Within the material below, how many lines include the word "Application"? Only the number should be given.

* **MATERIAL TO PROCESS**:
------------

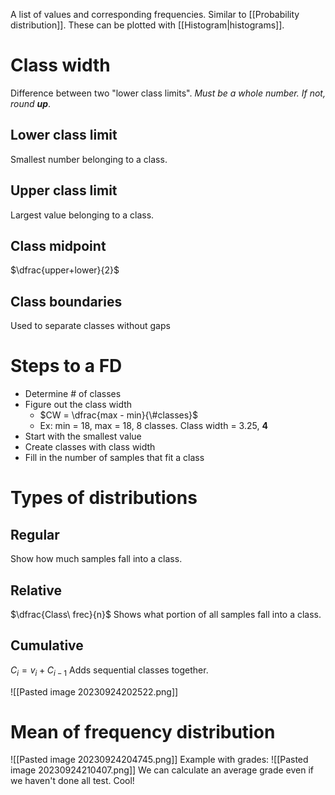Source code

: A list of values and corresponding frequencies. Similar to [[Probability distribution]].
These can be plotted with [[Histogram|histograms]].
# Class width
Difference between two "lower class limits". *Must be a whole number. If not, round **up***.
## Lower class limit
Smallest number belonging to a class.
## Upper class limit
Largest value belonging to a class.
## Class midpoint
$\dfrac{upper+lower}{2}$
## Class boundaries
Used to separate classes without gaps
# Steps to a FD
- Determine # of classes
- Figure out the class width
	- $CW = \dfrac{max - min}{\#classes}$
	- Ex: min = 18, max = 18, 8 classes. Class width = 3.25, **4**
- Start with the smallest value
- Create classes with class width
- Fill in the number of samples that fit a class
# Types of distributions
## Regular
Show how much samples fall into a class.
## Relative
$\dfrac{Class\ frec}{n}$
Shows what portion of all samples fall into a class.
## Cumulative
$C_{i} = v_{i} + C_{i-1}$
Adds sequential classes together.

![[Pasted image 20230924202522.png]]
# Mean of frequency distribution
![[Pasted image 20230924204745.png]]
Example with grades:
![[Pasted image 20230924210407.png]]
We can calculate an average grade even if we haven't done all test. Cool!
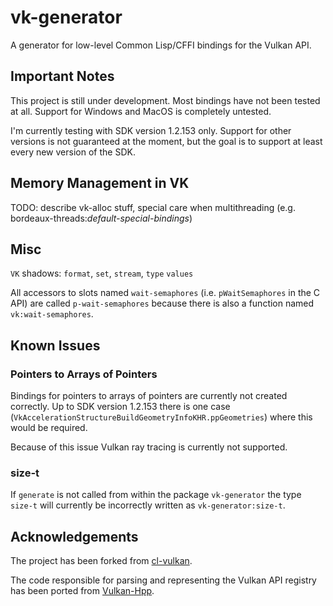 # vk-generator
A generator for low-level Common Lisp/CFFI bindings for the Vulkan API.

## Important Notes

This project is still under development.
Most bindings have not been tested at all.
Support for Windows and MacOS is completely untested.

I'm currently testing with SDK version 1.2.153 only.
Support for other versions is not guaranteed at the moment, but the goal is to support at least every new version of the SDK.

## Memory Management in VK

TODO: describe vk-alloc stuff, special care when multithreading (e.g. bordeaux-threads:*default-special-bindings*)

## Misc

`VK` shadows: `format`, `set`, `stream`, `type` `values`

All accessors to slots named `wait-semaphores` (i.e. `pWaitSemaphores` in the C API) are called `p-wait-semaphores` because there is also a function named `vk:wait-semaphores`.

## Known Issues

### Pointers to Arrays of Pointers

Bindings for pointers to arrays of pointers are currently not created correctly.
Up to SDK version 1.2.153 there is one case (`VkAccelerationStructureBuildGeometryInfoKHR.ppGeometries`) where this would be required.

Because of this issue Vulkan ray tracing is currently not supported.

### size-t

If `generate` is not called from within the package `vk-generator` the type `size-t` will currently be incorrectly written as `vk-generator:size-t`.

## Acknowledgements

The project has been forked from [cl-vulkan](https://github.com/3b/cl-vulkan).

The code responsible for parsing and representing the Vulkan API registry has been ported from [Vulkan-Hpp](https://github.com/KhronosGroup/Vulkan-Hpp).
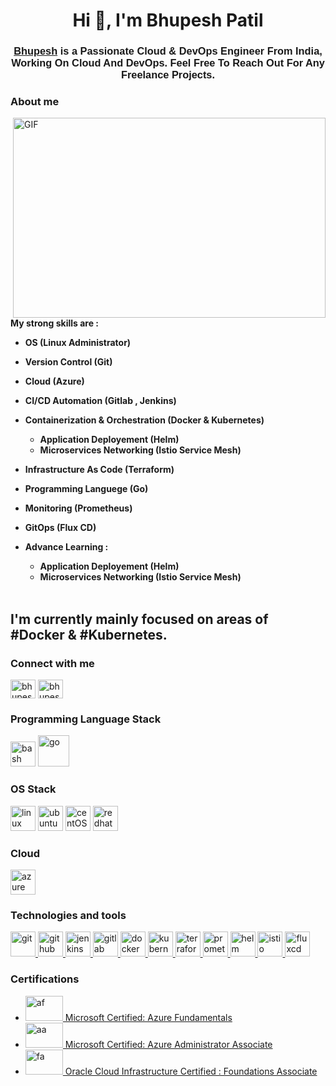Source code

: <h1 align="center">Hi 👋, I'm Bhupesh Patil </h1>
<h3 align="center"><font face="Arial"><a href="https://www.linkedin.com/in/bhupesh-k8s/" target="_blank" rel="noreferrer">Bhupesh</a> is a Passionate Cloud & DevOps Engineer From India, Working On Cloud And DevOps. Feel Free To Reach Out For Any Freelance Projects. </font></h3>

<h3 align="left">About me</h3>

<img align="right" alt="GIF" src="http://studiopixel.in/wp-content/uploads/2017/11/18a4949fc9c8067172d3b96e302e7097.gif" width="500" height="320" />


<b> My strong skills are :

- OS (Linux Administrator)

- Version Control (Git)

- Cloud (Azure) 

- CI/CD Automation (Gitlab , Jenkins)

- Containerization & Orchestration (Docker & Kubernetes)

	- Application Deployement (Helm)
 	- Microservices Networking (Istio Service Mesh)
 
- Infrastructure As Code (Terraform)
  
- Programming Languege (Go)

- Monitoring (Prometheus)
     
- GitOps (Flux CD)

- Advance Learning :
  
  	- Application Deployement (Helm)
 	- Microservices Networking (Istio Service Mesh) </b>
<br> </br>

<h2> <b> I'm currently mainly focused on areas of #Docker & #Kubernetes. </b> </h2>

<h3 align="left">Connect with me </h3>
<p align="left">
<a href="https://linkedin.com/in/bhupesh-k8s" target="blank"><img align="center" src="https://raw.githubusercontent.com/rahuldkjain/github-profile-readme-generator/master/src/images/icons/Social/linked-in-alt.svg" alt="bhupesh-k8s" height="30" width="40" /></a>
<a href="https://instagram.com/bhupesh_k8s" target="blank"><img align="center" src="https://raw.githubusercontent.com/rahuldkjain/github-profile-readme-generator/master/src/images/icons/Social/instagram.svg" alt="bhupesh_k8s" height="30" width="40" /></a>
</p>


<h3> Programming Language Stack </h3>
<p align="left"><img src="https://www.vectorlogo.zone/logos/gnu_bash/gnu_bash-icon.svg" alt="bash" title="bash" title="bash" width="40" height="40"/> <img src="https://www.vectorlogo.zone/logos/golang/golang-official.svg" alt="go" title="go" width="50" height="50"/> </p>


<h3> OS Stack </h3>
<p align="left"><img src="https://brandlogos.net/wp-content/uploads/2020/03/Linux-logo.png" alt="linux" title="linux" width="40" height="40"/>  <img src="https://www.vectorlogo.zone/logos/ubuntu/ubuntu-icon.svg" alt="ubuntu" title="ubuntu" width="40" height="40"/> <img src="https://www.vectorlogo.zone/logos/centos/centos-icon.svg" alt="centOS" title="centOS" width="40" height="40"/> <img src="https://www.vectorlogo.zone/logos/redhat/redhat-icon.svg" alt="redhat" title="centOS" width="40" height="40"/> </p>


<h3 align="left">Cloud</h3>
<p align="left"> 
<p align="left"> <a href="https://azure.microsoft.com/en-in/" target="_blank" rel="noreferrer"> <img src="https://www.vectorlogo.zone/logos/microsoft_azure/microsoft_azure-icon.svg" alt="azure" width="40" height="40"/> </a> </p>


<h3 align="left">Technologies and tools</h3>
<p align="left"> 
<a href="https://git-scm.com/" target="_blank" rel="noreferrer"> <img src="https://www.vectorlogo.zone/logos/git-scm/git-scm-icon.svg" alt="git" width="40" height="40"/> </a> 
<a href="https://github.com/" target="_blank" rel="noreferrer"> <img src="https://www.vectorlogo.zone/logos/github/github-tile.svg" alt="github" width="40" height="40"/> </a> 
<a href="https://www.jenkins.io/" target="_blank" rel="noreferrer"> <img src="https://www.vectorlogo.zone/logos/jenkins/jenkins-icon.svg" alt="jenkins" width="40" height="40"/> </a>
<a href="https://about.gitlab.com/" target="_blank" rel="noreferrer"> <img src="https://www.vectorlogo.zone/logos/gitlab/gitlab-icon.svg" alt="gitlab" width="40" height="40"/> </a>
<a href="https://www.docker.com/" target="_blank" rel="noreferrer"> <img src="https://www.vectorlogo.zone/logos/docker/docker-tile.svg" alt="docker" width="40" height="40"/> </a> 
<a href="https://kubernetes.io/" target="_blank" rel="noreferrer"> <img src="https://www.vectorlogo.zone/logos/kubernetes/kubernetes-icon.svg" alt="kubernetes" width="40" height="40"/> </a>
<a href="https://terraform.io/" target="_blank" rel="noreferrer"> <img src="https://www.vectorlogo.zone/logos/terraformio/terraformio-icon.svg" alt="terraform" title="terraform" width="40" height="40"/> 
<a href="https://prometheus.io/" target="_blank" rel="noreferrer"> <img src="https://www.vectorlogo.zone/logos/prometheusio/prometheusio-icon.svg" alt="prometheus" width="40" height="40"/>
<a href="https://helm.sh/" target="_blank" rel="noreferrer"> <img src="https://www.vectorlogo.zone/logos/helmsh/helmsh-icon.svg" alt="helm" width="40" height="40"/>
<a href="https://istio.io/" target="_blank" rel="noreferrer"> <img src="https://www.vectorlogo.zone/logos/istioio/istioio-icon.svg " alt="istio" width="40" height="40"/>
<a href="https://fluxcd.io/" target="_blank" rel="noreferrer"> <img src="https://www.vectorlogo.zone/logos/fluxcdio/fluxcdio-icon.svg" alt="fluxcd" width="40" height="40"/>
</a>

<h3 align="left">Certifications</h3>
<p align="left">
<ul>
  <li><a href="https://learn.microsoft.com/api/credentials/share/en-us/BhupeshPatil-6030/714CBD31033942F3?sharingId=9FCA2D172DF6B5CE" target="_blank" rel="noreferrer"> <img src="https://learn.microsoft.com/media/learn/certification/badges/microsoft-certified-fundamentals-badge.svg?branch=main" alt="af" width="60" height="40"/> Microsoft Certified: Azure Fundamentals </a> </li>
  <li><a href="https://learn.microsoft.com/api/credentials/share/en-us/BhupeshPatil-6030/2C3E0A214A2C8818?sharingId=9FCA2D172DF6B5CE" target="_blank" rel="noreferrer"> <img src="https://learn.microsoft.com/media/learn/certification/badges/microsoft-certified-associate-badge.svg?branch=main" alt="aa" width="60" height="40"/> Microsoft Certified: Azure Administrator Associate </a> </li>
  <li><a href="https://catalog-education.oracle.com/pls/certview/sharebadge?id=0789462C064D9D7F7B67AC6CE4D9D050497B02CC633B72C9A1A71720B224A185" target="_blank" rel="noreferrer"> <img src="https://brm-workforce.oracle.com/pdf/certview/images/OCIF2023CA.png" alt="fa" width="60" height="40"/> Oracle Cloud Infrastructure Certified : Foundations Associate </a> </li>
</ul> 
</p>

------------

* **RESPONSE**: 2